The computer attack that has hit the National Consumer Service (CERNAC) since last Thursday, and has sent warnings from the government’s special technical unit to all state agencies, worries the public. After the fact, experts point to similarities that cyberattacks have with others reported in recent months.
In fact, according to Kronup Cyber Security’s director of operations, german fernandezThe case will be about a new type of ransomware, of which only two are previous records, and which can be linked to the person or persons responsible for bringing down the entire consumer service platform of a pro-consumer organization.
“This attack is very special mainly because Ransomware affecting this service is a new development, as we check its sample and see that there is no history of its useFernandez said.
He said that “there are only two previous cases during this month that dealt with the same virus, one in Canada and the other in the Netherlands. And now in Chile. So it could be a new version, or an update,
To carry out this attack in the opinion of the expert”We think a group of cybercriminals had reconnaissance of the Cernac network and obtained this entry through malware or phishing. In this way, they managed to penetrate the network while discovering its vulnerabilities and elevating privileges to access higher level users, perhaps domain administrators, and through them applied malware to the network extensively or transversely. could go.
Although there is still no clarity about the authorship in the data hijacking that affects Cernac, the situation Similar to other cyber attacks affecting governmentsas in the case of Costa Rica and Peru, countries in which Conti Cyber Terrorist Group A range of government services intervened—such as Costa Rica’s Ministry of Finance—to demand payment of a millionaire sum in exchange for the return of the stolen data.
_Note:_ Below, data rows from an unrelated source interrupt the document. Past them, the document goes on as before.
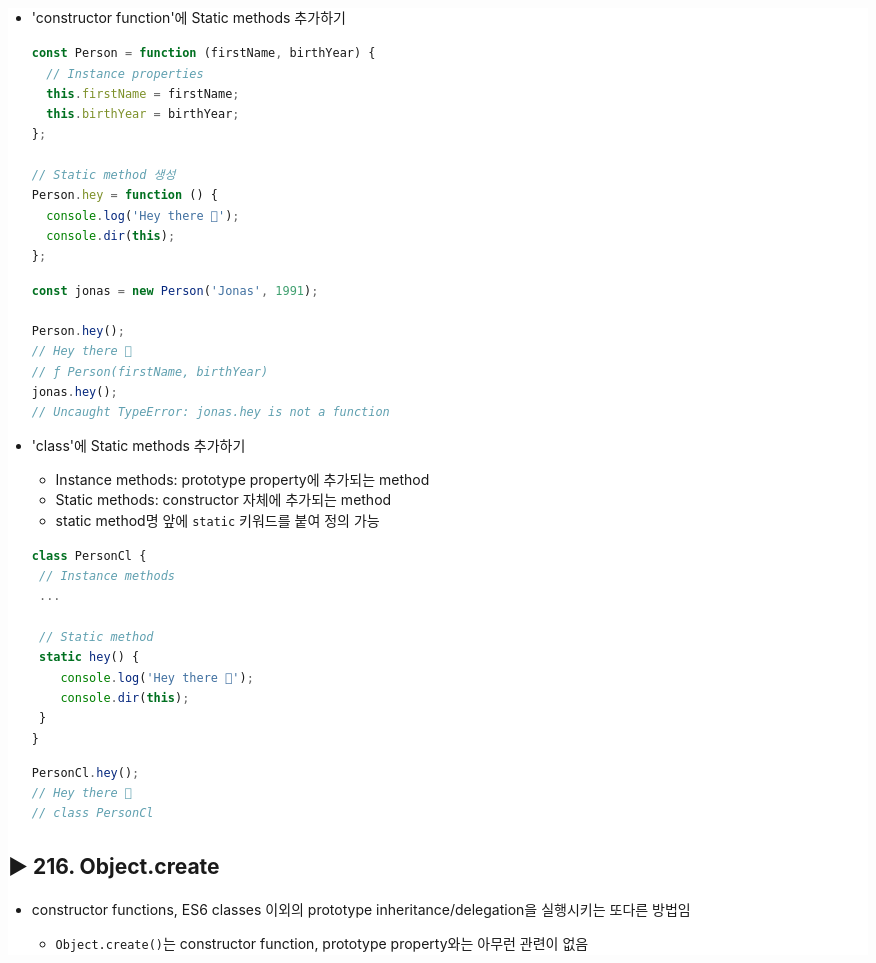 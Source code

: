 - 'constructor function'에 Static methods 추가하기

  ```js
  const Person = function (firstName, birthYear) {
    // Instance properties
    this.firstName = firstName;
    this.birthYear = birthYear;
  };

  // Static method 생성
  Person.hey = function () {
    console.log('Hey there 👋');
    console.dir(this);
  };
  ```

  ```js
  const jonas = new Person('Jonas', 1991);

  Person.hey();
  // Hey there 👋
  // ƒ Person(firstName, birthYear)
  jonas.hey();
  // Uncaught TypeError: jonas.hey is not a function
  ```

- 'class'에 Static methods 추가하기

  - Instance methods: prototype property에 추가되는 method
  - Static methods: constructor 자체에 추가되는 method
  - static method명 앞에 `static` 키워드를 붙여 정의 가능

  ```js
  class PersonCl {
   // Instance methods
   ...

   // Static method
   static hey() {
      console.log('Hey there 👋');
      console.dir(this);
   }
  }
  ```

  ```js
  PersonCl.hey();
  // Hey there 👋
  // class PersonCl
  ```

## ▶ 216. Object.create

- constructor functions, ES6 classes 이외의 prototype inheritance/delegation을 실행시키는 또다른 방법임

  - `Object.create()`는 constructor function, prototype property와는 아무런 관련이 없음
In fact, according to the Costa Rica Hoy Portal, these attacks cost the Central American nation $13 billion, which is roughly equivalent. US$20 million,
Closer still, the Department of the Judicial Power of Córdoba in Argentina abruptly shut down its computer systems on August 13, after suffering a high-impact computer attack; A fact that was classified as a ransomware attack and believed to have been carried out by a new band called Play.
“Well, due to the possibility that this is a new ransomware, it is not yet known who is behind it. But certainly and to the extent that this group receives more victims, we would like to thank the authors for their operations. will know more details of, if they have portals dark webamong others”, explains Fernandez.
Meanwhile, researchers from the Center for Computer Law Studies (CEDI) of the University of Chile, Paul Wheat He added that Sernac data “will be blocked”.
“This is a type of ransomware called: filecoderin which the organization’s files and databases are encrypted through a cryptographic algorithm, and The key to this system is with the attacker.And he tells him that he can deliver those databases when they pay him”, he said in an interview with Radio Bio-Bio.
Academics also recognized that Recovering hijacked files is “difficult” for CernacAnd it depends on the type of ransomware.
“Many times, in the face of these attacks, what some organizations do is that they handle it with a large reserve, they do not inform anyone about the occurrence of the incident, and have to pay the ransom to avoid harm. moving forward, not only the database they manage, or the economic damage that could result from this fact, but also because of Detection of damage to reputation caused to the general publicWheat said.
Meanwhile, Cernac reiterated this Tuesday that “as soon as the incident occurred, computer security protocols of state agencies were followed, which means notifying the Security Incident Response Team (CSIRT), and taking it to the Ministry of Public Affairs and the POI.” Condemn” .
In a statement, the body dependent on the Ministry of Economy confirmed that, as reported by CSIRT, there are signs of being under attack. “Similar to those that have happened in other parts of the world.”
However, he clarified that since this is an ongoing investigation, “it is not possible to provide information about possible access to personal data of consumers.”
However, Cernac said that You have already managed to recover a significant portion of your website and is working on complete standardization of its care system through this channel, which is expected to be achieved in the coming days.
For this reason, it continues to receive complaints either in person or through a call centre,” which has expanded its capacity to respond to current needs. Consumers will be able to exercise their rights despite possible delay in processing,” the pro-consumer body said.
For his part, lawyers and doctors of law, Jaime Lorenzini —who was the organization’s chief of staff between 1997 and 2002, said that cyberattacks “force us to remember the standards that Sernac itself has demanded from providers in terms of security.”
In this regard, he emphasized that the agency has previously initiated collective voluntary procedures for fraud by third parties for consumer cards by holding operators in Chile accountable.
“Now it just happens to Cernac, and This should make this body aware of the norms that it has implemented and will be applicable in similar situations in future. For which this service has experienced hacking of its website”, he assured.
According to Lorenzini, this cyberattack on Cernac shows that “third party fraud takes place and it is a very sophisticated industry.”
“This should shed light on how CERNAC should reasonably consider, value and weigh circumstances when it is a situation for a supplier. There should be limits to tolerance, as things tend to be extreme Carrying is neither fair nor proper”, he said.